「友だち5000人」は意識せずに出来上がった“輪”

――今回の本に記されている社長との繋がりを含め「友だち5000人」と公言されてますが、誰とでも親しくなれるという“能力”に最初に気づいたのは?

入江:いや、自分でそういう能力が高いと意識したことってなかったんです。幼稚園や小学校の頃から、自然に自分の周りには人がいるような環境でした。決してリーダーというわけではないんですが、なぜか気が付いたら自分の周りに人の輪が出来ている感じで…。ただ、人を巻き込む力、自分が巻き込まれる力があるとはよく言われますね。

――5000人の輪も自然に出来ていった?

入江:僕としては当たり前のことをしていただけなんです。何かの席で名刺をいただいたら、興味があればこちらから連絡するし、ごちそうになった人には翌日、メールでお礼をする。お世話になっている人が映画を撮ったら見に行って感想を送る。それは普通のことで、そうする中で人の繋がりで横綱や澤さんと知り合う機会もできたんです。

――とはいえ、マメな性格ですよね?

 

入江:マメな方ですね。普通、面倒くさがると思いますもん。例えば、たまたまFacebookで「〇○でこういうイベントをするんですが」というメールを受け取って、自分で会いに行って、結局そのイベントに出ることになったり。ギャラも高いとは言えないし、会社も通してないんだけど“縁”だなと感じたら、そこは面倒くさがらずに行動に移しちゃいます。この本でも「GPS(GO! PUSH! START!)」と書いてますが、スケジュールが空いているならやってしまおうと、わりと直感で(笑)。行った先に何かがあるというのが大好きなんですよ。僕自身、めんどうだって気持ちがないわけじゃないですし、リスクもある。でも「しんどそうだな…」と思ったその先で、“親友”と呼べる人との出会いがあったりするんですよ。

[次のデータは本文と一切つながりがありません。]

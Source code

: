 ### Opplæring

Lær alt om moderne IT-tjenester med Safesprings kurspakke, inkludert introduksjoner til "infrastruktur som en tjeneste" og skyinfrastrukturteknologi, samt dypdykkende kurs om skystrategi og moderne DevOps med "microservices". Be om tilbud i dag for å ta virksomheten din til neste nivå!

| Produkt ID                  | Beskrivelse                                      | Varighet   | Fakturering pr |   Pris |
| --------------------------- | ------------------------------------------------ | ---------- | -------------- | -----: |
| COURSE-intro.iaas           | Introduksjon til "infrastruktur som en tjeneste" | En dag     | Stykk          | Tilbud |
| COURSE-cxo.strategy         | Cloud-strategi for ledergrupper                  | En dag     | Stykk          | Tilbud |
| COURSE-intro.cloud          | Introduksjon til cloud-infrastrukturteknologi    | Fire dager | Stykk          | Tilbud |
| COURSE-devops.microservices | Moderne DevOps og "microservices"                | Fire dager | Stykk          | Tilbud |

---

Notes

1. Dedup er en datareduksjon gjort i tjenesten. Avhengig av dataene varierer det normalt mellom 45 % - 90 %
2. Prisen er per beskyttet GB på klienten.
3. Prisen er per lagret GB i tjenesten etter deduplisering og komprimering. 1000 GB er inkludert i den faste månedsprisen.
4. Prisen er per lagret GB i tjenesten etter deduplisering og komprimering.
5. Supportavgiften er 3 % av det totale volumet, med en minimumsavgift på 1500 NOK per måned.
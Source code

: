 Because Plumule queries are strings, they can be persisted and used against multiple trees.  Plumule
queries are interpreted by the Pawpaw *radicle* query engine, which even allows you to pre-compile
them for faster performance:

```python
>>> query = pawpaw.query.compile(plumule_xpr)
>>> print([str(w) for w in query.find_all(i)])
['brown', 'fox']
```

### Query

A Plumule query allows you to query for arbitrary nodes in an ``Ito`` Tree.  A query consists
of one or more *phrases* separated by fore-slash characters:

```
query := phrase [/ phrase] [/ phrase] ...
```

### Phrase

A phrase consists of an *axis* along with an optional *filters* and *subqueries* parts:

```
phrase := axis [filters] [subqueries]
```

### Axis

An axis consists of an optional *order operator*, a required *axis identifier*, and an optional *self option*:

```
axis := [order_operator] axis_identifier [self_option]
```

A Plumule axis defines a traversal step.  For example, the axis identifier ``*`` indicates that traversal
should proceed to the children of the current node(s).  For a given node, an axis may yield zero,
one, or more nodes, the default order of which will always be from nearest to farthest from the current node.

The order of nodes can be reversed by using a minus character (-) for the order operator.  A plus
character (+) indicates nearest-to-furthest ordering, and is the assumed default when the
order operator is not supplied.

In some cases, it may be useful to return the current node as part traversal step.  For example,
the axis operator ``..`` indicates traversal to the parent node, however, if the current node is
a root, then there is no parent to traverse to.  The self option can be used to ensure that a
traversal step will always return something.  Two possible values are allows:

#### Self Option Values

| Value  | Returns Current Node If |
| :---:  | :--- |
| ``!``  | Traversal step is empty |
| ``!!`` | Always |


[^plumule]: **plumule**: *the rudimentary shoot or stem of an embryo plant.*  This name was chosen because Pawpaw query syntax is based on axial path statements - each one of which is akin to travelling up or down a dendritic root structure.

――いまの若い世代の中には、仕事での人付き合いを避ける人も多いし、“飲みニケーション”という言葉が死語になりつつあるとも言われています。

入江:誰しも向き不向きはあるので、それはそれでいいと思いますよ。ただ、僕がかわいがっている「入江軍団」の若い奴らを見ても、もったいないなと思うことはあります。「メールの返信は早めにしろ」と口を酸っぱくして言っても、なかなかしない。まあ若い時は僕もとんがってはいたので、コミュニケーションは大事にしていたけど、一方で芸に関しては「人付き合いよりも面白いネタを書けば売れるでしょ?」と思ってる自分も確かにいました。芸歴を重ねると、思っていたよりも自分に才能がないって気づくんですよ(苦笑)。僕の場合は、相方(=矢部太郎)が先にTVに出て、置いて行かれたってのがまずあったし、現実に近くに自分の100倍才能がある人がゴロゴロいた。飲みに行くとメジャーリーグ級の先輩がいて、気持ちが折れそうになったけど、自分が特化するのはどこなんだ? と考えました。